(Source texts of formatted documents)

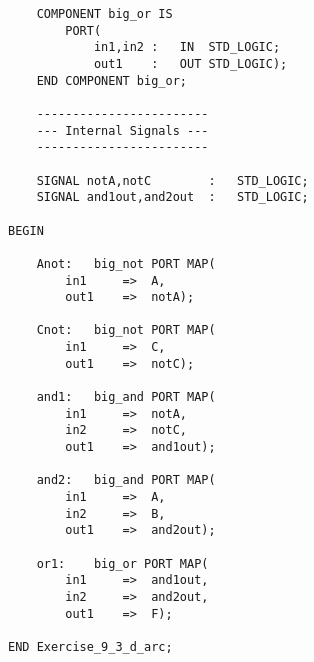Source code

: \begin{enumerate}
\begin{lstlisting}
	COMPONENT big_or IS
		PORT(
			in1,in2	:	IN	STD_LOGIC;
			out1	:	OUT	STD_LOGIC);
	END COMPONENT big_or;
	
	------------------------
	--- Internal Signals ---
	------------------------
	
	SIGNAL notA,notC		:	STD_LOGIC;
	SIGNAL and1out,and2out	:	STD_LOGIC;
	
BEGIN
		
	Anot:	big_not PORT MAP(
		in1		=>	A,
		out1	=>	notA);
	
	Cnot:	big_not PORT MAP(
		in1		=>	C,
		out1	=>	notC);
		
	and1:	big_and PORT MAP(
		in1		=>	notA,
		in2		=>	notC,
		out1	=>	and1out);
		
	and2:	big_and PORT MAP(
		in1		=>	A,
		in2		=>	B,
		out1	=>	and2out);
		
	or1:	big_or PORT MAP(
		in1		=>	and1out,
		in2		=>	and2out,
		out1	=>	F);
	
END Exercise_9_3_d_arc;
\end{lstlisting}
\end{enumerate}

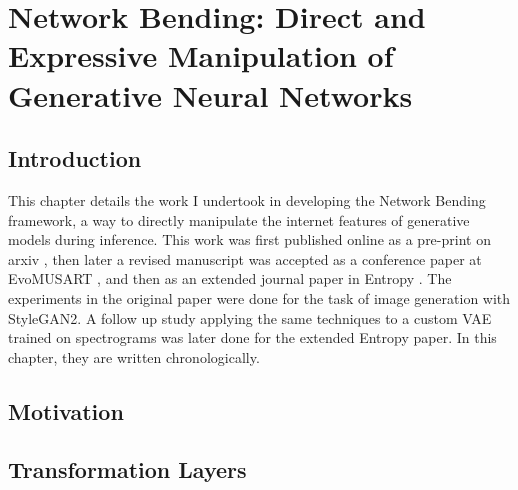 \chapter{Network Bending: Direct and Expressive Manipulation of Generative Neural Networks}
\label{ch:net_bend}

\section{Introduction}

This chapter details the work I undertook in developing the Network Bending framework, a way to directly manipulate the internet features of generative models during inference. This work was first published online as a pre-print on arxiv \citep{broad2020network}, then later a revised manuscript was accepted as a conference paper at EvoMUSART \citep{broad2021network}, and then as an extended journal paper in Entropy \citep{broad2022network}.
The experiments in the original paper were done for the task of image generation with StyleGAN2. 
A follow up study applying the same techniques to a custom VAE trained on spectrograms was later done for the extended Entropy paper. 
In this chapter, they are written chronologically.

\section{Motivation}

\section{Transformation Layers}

_DESCRIPTION OF THE TASK_. Once the pictures are set aside, restate the remaining data above exactly.

_TASK ANSWER_.
Source code

: \begin{enumerate}
\begin{lstlisting}
	COMPONENT big_or IS
		PORT(
			in1,in2	:	IN	STD_LOGIC;
			out1	:	OUT	STD_LOGIC);
	END COMPONENT big_or;
	
	------------------------
	--- Internal Signals ---
	------------------------
	
	SIGNAL notA,notC		:	STD_LOGIC;
	SIGNAL and1out,and2out	:	STD_LOGIC;
	
BEGIN
		
	Anot:	big_not PORT MAP(
		in1		=>	A,
		out1	=>	notA);
	
	Cnot:	big_not PORT MAP(
		in1		=>	C,
		out1	=>	notC);
		
	and1:	big_and PORT MAP(
		in1		=>	notA,
		in2		=>	notC,
		out1	=>	and1out);
		
	and2:	big_and PORT MAP(
		in1		=>	A,
		in2		=>	B,
		out1	=>	and2out);
		
	or1:	big_or PORT MAP(
		in1		=>	and1out,
		in2		=>	and2out,
		out1	=>	F);
	
END Exercise_9_3_d_arc;
\end{lstlisting}
\end{enumerate}

 \chapter{Network Bending: Direct and Expressive Manipulation of Generative Neural Networks}
\label{ch:net_bend}

\section{Introduction}

This chapter details the work I undertook in developing the Network Bending framework, a way to directly manipulate the internet features of generative models during inference. This work was first published online as a pre-print on arxiv \citep{broad2020network}, then later a revised manuscript was accepted as a conference paper at EvoMUSART \citep{broad2021network}, and then as an extended journal paper in Entropy \citep{broad2022network}.
The experiments in the original paper were done for the task of image generation with StyleGAN2. 
A follow up study applying the same techniques to a custom VAE trained on spectrograms was later done for the extended Entropy paper. 
In this chapter, they are written chronologically.

\section{Motivation}

\section{Transformation Layers}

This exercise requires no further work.